By age 8 to 9, all permanent eight incisors of your child have erupted. 

Complication – Adult teeth growing behind baby teeth

This often occurs during lower incisor eruption. The permanent central incisors may erupt behind baby central incisor. This often occurs due to a lack of space for large permanent incisors.

Take your child to your dentist as soon as you notice their tooth edges coming out of gums towards the tongue. The dentist will extract two or all four incisors to make space for the permanent teeth. The earlier it is done, there is better chance that the permanent teeth will erupt in their correct position. 

Lower baby canine 

The lower baby canine goes next at 9-10.

Baby molar fall out 

Now is the time for the upper baby first molar to exfoliate at age 10-11 and be replaced by the upper first premolar. It is then followed by loss of the lower baby first and upper baby second molar at age 10-12. 

The last lower second premolar erupts at age 11-12 years after exfoliating the baby’s second molar. 

Eruption of the permanent second molar 

The lower molar erupts ahead of the upper molar, and they erupt between 11-13 years.  

Complication – crowding of lower permanent incisors

If your kid has lower incisor crowding (teeth overlap), get an appointment with an orthodontist. Earlier treatment will benefit you and your child in terms of treatment cost, complexity, and duration of treatment.  

The time when premolars erupt, we get some extra space in the arch as premolars are smaller in size than their predecessors. The crowding can be corrected by utilizing that space. 

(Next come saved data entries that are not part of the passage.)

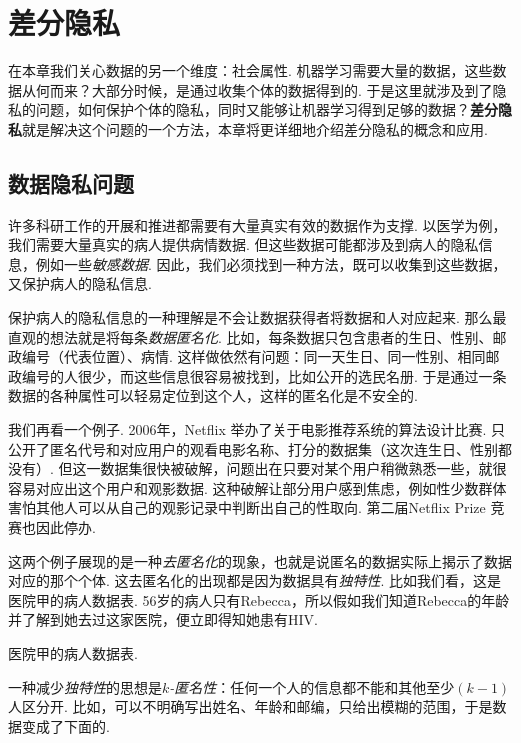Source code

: \chapter{差分隐私}\label{chap:differential-privacy}

在本章我们关心数据的另一个维度：社会属性. 机器学习需要大量的数据，这些数据从何而来？大部分时候，是通过收集个体的数据得到的. 于是这里就涉及到了隐私的问题，如何保护个体的隐私，同时又能够让机器学习得到足够的数据？\textbf{差分隐私}就是解决这个问题的一个方法，本章将更详细地介绍差分隐私的概念和应用. 

\section{数据隐私问题}

许多科研工作的开展和推进都需要有大量真实有效的数据作为支撑. 以医学为例，我们需要大量真实的病人提供病情数据. 但这些数据可能都涉及到病人的隐私信息，例如一些\emph{敏感数据}. 因此，我们必须找到一种方法，既可以收集到这些数据，又保护病人的隐私信息.

保护病人的隐私信息的一种理解是不会让数据获得者将数据和人对应起来. 那么最直观的想法就是将每条\emph{数据匿名化}. 比如，每条数据只包含患者的生日、性别、邮政编号（代表位置）、病情. 这样做依然有问题：同一天生日、同一性别、相同邮政编号的人很少，而这些信息很容易被找到，比如公开的选民名册. 于是通过一条数据的各种属性可以轻易定位到这个人，这样的匿名化是不安全的.

我们再看一个例子. 2006年，Netflix 举办了关于电影推荐系统的算法设计比赛.
只公开了匿名代号和对应用户的观看电影名称、打分的数据集（这次连生日、性别都没有）. 但这一数据集很快被破解，问题出在只要对某个用户稍微熟悉一些，就很容易对应出这个用户和观影数据. 这种破解让部分用户感到焦虑，例如性少数群体害怕其他人可以从自己的观影记录中判断出自己的性取向. 第二届Netflix Prize 竞赛也因此停办.

这两个例子展现的是一种\emph{去匿名化}的现象，也就是说匿名的数据实际上揭示了数据对应的那个个体. 这去匿名化的出现都是因为数据具有\emph{独特性}. 比如我们看，这是医院甲的病人数据表. 56岁的病人只有Rebecca，所以假如我们知道Rebecca的年龄并了解到她去过这家医院，便立即得知她患有HIV.

\begin{table}[!ht]
\centering

\caption{医院甲的病人数据表. }
\label{tab:tab01}
\end{table}

一种减少\emph{独特性}的思想是\emph{$k$-匿名性}：任何一个人的信息都不能和其他至少$(k-1)$人区分开. 比如，可以不明确写出姓名、年龄和邮编，只给出模糊的范围，于是数据变成了下面的.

If intervened earlier, the dentist places a lingual arch in your child’s mouth that will help align the crowded incisors and will not allow permanent molars to move forward to take up the space created after premolar eruption. 

A lingual arch is a simple appliance. It has two thin metal rings on either side, connected by a U-shaped wire. The rings, knowns as bands, are glued to the lower molars, and the wire rests on the inner surface of the permanent incisors.  

Eruption of second permanent molars 

The lower second permanent molars erupt ahead of the upper second molar between the age of 11-13 years. 

Upper Baby canine falling out 

The baby’s upper canine exfoliates between 9-12 years. The permanent canine erupts between 10-12 years. 

Complication – canine becomes impacted or erupts towards the cheeks 

A canine is the last tooth to erupt in the mouth, except for wisdom teeth. 

In individuals with insufficient space in the jaws, the canine becomes impacted (remains hidden in the bone) or erupts towards the cheeks or roof of the mouth. Such cases also require early orthodontic treatment. 

For full article, Is it normal if i only have 24 teeth in the mouth, click here.

Third molar or wisdom teeth eruption

Wisdom teeth are the last teeth to erupt and are also known as third molars. They erupt between the age of 17 to 21 years as you complete your growth and development and learn more life experiences.

Complication – Impaction and pericoronitis in wisdom teeth 

Due to their late eruption, they may get impacted if there is insufficient space in the jaws. 

The lack of space may allow them to remain partially submerged under the gums. The plaque accumulation in the gum pocket inflames the gums resulting in difficulty in mouth opening and soreness at the back of the mouth. This inflammation is known as pericoronitis.